BEGIN Source records

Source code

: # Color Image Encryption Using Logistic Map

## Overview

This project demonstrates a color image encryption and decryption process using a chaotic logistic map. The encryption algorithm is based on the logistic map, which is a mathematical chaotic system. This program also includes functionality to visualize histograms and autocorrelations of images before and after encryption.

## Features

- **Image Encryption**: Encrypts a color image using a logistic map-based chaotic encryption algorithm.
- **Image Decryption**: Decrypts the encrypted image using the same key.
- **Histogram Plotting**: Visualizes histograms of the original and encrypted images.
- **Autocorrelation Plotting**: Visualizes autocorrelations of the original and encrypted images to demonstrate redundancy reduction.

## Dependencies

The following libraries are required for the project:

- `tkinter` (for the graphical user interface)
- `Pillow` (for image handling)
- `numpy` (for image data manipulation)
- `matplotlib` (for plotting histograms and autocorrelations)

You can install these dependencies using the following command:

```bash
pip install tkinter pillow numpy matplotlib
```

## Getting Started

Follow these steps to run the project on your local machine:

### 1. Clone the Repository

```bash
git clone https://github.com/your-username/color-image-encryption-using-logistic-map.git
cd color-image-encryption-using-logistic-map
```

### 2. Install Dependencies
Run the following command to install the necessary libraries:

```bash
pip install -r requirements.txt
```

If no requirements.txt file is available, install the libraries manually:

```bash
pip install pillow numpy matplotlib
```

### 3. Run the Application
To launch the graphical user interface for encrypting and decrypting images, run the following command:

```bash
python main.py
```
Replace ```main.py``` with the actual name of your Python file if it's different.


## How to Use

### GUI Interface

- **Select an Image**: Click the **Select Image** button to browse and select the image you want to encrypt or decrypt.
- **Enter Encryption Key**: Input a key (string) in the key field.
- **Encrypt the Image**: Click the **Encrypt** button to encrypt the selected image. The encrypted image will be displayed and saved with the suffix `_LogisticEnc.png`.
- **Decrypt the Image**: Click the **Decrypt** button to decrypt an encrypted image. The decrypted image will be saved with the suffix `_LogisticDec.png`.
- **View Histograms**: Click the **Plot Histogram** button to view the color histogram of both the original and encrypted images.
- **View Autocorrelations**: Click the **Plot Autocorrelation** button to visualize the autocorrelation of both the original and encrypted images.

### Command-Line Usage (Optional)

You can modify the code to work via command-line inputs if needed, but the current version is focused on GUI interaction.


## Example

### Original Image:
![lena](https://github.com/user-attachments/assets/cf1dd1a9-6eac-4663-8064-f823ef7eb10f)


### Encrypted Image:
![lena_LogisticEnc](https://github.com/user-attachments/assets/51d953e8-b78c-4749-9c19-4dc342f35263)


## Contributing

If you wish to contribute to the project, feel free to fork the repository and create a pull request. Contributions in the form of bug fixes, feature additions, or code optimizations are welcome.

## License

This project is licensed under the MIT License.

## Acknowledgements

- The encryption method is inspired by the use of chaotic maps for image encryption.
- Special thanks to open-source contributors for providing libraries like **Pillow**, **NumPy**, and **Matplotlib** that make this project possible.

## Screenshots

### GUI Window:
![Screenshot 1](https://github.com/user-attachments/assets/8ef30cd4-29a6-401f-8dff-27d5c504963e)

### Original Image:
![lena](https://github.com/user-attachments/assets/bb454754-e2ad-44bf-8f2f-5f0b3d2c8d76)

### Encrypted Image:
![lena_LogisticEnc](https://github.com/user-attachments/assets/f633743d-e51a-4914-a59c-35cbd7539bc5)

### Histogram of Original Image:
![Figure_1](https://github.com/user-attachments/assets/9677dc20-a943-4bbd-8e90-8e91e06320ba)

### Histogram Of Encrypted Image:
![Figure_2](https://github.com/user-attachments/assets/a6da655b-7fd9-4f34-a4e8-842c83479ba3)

END Source records

## [Aim of the exercise]
Both the first line of the data above and the line with "- **Histogram Plotting**: Visualizes" must be included; please return exactly those lines and the ones between them.

## [Result of the exercise]
Source code

: # Color Image Encryption Using Logistic Map

## Overview

This project demonstrates a color image encryption and decryption process using a chaotic logistic map. The encryption algorithm is based on the logistic map, which is a mathematical chaotic system. This program also includes functionality to visualize histograms and autocorrelations of images before and after encryption.

## Features

- **Image Encryption**: Encrypts a color image using a logistic map-based chaotic encryption algorithm.
- **Image Decryption**: Decrypts the encrypted image using the same key.
- **Histogram Plotting**: Visualizes histograms of the original and encrypted images.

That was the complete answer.